Rory was very gracious and showed me around the city a bit. I’m not talking about the Statue of Liberty or the Empire State Building, any rube with a tour book could find those things, I’m talking about taking me down into the Village (he lived on the east side in the 30s somewhere) and getting me a slice of the Original Ray’s pizza. He and his girlfriend Jane were dead broke, and spent what little money they had on taking dance classes, so our sightseeing consisted mostly of walking around the city for hours. Which, really, is the perfect thing to do in NYC, so varied and interesting are the goings on of that giant metropolis. He introduced me to the subway system, showed me roughly the areas you wanted to avoid (which, at that point, was anything south of Houston, anything north of Central Park, and all the other boroughs) and turned me loose. I’d walk around while they were in class and meet them for lunch, or wander the streets so they could have sex (it was a typically microscopic NY apartment one room, with a tiny bathroom and a kitchenette).

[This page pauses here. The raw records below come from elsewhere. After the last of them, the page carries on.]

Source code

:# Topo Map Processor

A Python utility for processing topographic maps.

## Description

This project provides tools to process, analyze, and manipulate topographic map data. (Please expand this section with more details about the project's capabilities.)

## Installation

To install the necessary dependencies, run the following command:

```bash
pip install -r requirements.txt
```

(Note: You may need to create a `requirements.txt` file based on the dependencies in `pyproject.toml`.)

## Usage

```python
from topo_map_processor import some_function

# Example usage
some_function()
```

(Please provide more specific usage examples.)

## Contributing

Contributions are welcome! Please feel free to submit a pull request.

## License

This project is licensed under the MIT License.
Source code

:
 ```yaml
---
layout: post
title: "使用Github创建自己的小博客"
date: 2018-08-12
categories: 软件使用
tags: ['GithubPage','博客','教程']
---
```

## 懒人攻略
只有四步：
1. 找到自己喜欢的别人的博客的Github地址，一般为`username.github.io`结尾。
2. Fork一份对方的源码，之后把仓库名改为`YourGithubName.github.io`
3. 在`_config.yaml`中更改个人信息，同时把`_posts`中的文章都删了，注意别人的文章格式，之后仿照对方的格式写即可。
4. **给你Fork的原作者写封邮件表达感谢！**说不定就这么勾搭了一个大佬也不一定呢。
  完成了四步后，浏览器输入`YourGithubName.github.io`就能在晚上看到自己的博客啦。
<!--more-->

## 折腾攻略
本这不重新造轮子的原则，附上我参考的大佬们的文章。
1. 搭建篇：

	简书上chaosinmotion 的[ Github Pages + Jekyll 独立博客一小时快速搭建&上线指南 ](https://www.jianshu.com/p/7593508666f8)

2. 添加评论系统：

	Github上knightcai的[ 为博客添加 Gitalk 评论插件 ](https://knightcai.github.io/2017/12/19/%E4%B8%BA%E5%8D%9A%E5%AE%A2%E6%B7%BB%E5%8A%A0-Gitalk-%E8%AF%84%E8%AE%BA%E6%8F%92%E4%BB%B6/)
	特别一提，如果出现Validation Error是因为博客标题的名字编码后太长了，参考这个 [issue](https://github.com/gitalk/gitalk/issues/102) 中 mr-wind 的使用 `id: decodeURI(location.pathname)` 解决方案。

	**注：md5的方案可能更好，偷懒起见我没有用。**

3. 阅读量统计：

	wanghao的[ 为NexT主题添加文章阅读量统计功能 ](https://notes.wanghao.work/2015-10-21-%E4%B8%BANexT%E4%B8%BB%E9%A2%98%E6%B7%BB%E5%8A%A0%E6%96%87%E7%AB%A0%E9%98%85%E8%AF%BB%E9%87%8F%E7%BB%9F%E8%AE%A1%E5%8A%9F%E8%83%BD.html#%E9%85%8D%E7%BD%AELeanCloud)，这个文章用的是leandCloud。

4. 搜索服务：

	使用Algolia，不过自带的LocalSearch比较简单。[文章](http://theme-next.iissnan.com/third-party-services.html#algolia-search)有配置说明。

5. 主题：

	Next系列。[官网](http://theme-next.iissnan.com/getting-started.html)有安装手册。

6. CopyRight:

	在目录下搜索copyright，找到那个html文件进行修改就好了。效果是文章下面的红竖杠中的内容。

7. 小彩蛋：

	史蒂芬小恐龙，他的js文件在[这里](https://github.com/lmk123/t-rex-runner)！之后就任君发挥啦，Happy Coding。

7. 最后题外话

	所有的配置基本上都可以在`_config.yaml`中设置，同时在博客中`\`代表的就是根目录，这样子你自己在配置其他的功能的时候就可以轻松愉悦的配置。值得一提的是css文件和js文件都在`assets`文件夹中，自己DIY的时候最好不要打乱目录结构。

I didn’t have much money, so I couldn’t really go shopping, but I did break down and buy myself a record at Sam Goody’s (years later, I would recoil at the idea of going into Sam Goody’s in the Village when I was so close to so many great record stores, but hey, what did I know?). Columbia Records was being unusually honorable at the time and offering a double-album sampler of some of their new bands and charging something insane like $2.99 for it. It’s really smart, but few record companies can bear the thought of selling something for close to the cost of making it, even though it inevitably leads to people buying full price, full-length releases from bands they otherwise wouldn’t get the chance to hear that’s how it worked with me, and I’m sure that thousands of others did the exact same thing. The only companies I can think of in recent memory to offer such a great deal on a sampler are two of the most honorable and ethical labels around, Peter Gabriel’s Real World and Robert Fripp’s Disciplne Global Mobile. Anyway, Exposed, as it was called, was packed to the gills with new bands, many in the exciting new wave genre that was starting to heat up in the aftermath of punk. As is often the case with samplers especially from large multinational corporations there was a fair amount of dross from forgettable musicians that never went anywhere (Ian Gomm?, Harlequin?), and okay tracks from bands that had no right being on a purported new wave sampler (Loverboy? Judas Priest?). But if you dug through the chaff, there were a few germs of tasty goodness, and that purchase and the subsequent Exposed II got me to go into my wallet for full-length releases by The Psychedelic Furs (good call), Adam and the Ants (better call) and Jo-Jo Zep and the Falcons (not so much). But my favorite track on those early compilations was a spooky, noir-wave track called Bates Motel from some group of British unknowns called the Hitmen.